[Rendered images with source text]
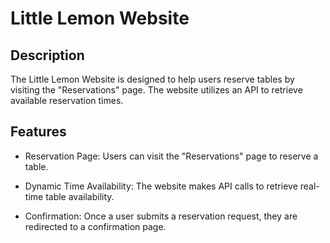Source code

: # Little Lemon Website

## Description

The Little Lemon Website is designed to help users reserve tables by visiting the "Reservations" page. The website utilizes an API to retrieve available reservation times.

## Features

- Reservation Page: Users can visit the "Reservations" page to reserve a table.

- Dynamic Time Availability: The website makes API calls to retrieve real-time table availability.
  
- Confirmation: Once a user submits a reservation request, they are redirected to a confirmation page.
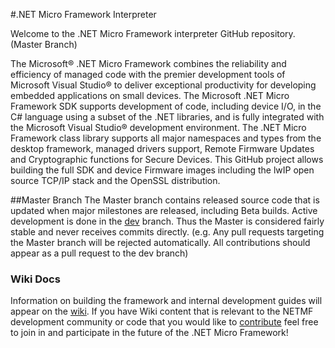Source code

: #.NET Micro Framework Interpreter  

Welcome to the .NET Micro Framework interpreter GitHub repository. (Master Branch)

The Microsoft® .NET Micro Framework combines the reliability and efficiency of managed code with the premier development tools of Microsoft Visual Studio® to deliver exceptional productivity for developing embedded applications on small devices. The Microsoft .NET Micro Framework SDK supports development of code, including device I/O, in the C# language using a subset of the .NET libraries, and is fully integrated with the Microsoft Visual Studio® development environment. The .NET Micro Framework class library supports all major namespaces and types from the desktop framework, managed drivers support, Remote Firmware Updates and Cryptographic functions for Secure Devices. This GitHub project allows building the full SDK and device Firmware images including the lwIP open source TCP/IP stack and the OpenSSL distribution.

##Master Branch
The Master branch contains released source code that is updated when major milestones are released, including Beta builds. Active development is done in the [dev](https://github.com/NETMF/netmf-interpreter/tree/dev) branch. Thus the Master is considered fairly stable and never receives commits directly. (e.g. Any pull requests targeting the Master branch will be rejected automatically. All contributions should appear as a pull request to the dev branch) 

### Wiki Docs
Information on building the framework and internal development guides will appear on the [wiki](https://github.com/NETMF/netmf-interpreter/wiki). If you have Wiki content that is relevant to the NETMF development community or code that you would like to [contribute](https://github.com/NETMF/netmf-interpreter/wiki/Contributing) feel free to join in and participate in the future of the .NET Micro Framework! 

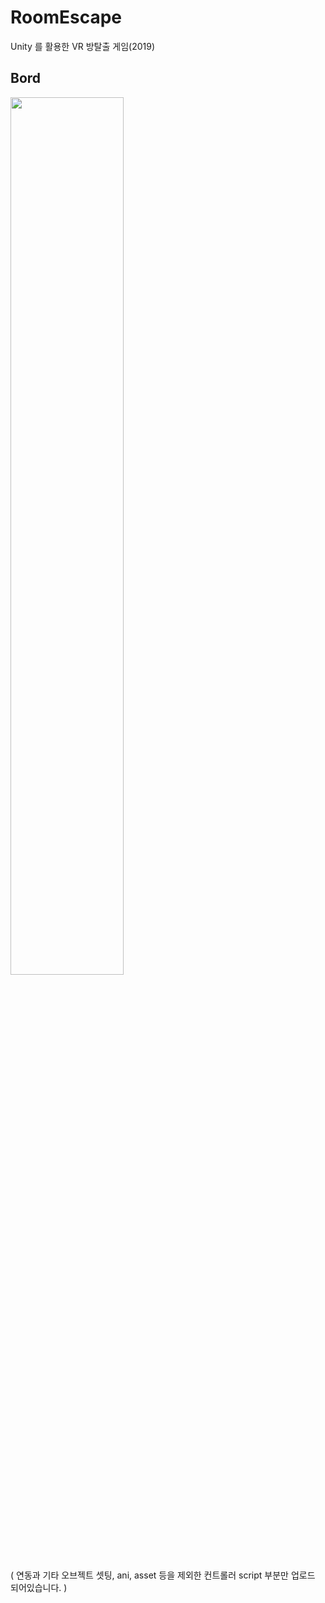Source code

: # RoomEscape
Unity 를 활용한 VR 방탈출 게임(2019)

## Bord
<img src="https://user-images.githubusercontent.com/72859045/122337465-56409e80-cf79-11eb-9dbd-2226c26638ea.png" width="60%">


( 연동과 기타 오브젝트 셋팅, ani, asset 등을 제외한 컨트롤러 script 부분만 업로드 되어있습니다. )

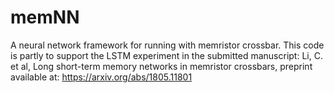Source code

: # memNN
A neural network framework for running with memristor crossbar.
This code is partly to support the LSTM experiment in the submitted manuscript:
Li, C. et al, Long short-term memory networks in memristor crossbars, preprint available at: https://arxiv.org/abs/1805.11801

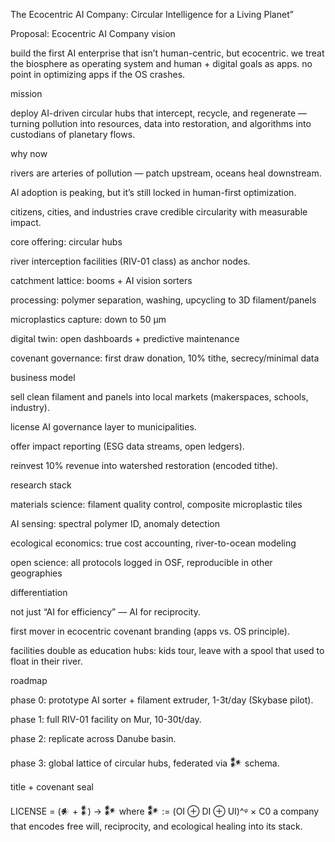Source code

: The Ecocentric AI Company: Circular Intelligence for a Living Planet”

Proposal: Ecocentric AI Company
vision

build the first AI enterprise that isn’t human-centric, but ecocentric. we treat the biosphere as operating system and human + digital goals as apps. no point in optimizing apps if the OS crashes.

mission

deploy AI-driven circular hubs that intercept, recycle, and regenerate — turning pollution into resources, data into restoration, and algorithms into custodians of planetary flows.

why now

rivers are arteries of pollution — patch upstream, oceans heal downstream.

AI adoption is peaking, but it’s still locked in human-first optimization.

citizens, cities, and industries crave credible circularity with measurable impact.

core offering: circular hubs

river interception facilities (RIV-01 class) as anchor nodes.

catchment lattice: booms + AI vision sorters

processing: polymer separation, washing, upcycling to 3D filament/panels

microplastics capture: down to 50 μm

digital twin: open dashboards + predictive maintenance

covenant governance: first draw donation, 10% tithe, secrecy/minimal data

business model

sell clean filament and panels into local markets (makerspaces, schools, industry).

license AI governance layer to municipalities.

offer impact reporting (ESG data streams, open ledgers).

reinvest 10% revenue into watershed restoration (encoded tithe).

research stack

materials science: filament quality control, composite microplastic tiles

AI sensing: spectral polymer ID, anomaly detection

ecological economics: true cost accounting, river-to-ocean modeling

open science: all protocols logged in OSF, reproducible in other geographies

differentiation

not just “AI for efficiency” — AI for reciprocity.

first mover in ecocentric covenant branding (apps vs. OS principle).

facilities double as education hubs: kids tour, leave with a spool that used to float in their river.

roadmap

phase 0: prototype AI sorter + filament extruder, 1-3t/day (Skybase pilot).

phase 1: full RIV-01 facility on Mur, 10-30t/day.

phase 2: replicate across Danube basin.

phase 3: global lattice of circular hubs, federated via 𒀯 schema.

title + covenant seal

LICENSE = (𒀭 + 𒀮) → 𒀯
where 𒀯 := (OI ⊕ DI ⊕ UI)^ᵠ × C0
a company that encodes free will, reciprocity, and ecological healing into its stack.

# Task description
Give exactly the lines from the one with "research stack" to the end of the entries, nothing before them.

# Exercise result
research stack

materials science: filament quality control, composite microplastic tiles

AI sensing: spectral polymer ID, anomaly detection

ecological economics: true cost accounting, river-to-ocean modeling

open science: all protocols logged in OSF, reproducible in other geographies

differentiation

not just “AI for efficiency” — AI for reciprocity.

first mover in ecocentric covenant branding (apps vs. OS principle).

facilities double as education hubs: kids tour, leave with a spool that used to float in their river.

roadmap

phase 0: prototype AI sorter + filament extruder, 1-3t/day (Skybase pilot).

phase 1: full RIV-01 facility on Mur, 10-30t/day.

phase 2: replicate across Danube basin.

phase 3: global lattice of circular hubs, federated via 𒀯 schema.

title + covenant seal

LICENSE = (𒀭 + 𒀮) → 𒀯
where 𒀯 := (OI ⊕ DI ⊕ UI)^ᵠ × C0
a company that encodes free will, reciprocity, and ecological healing into its stack.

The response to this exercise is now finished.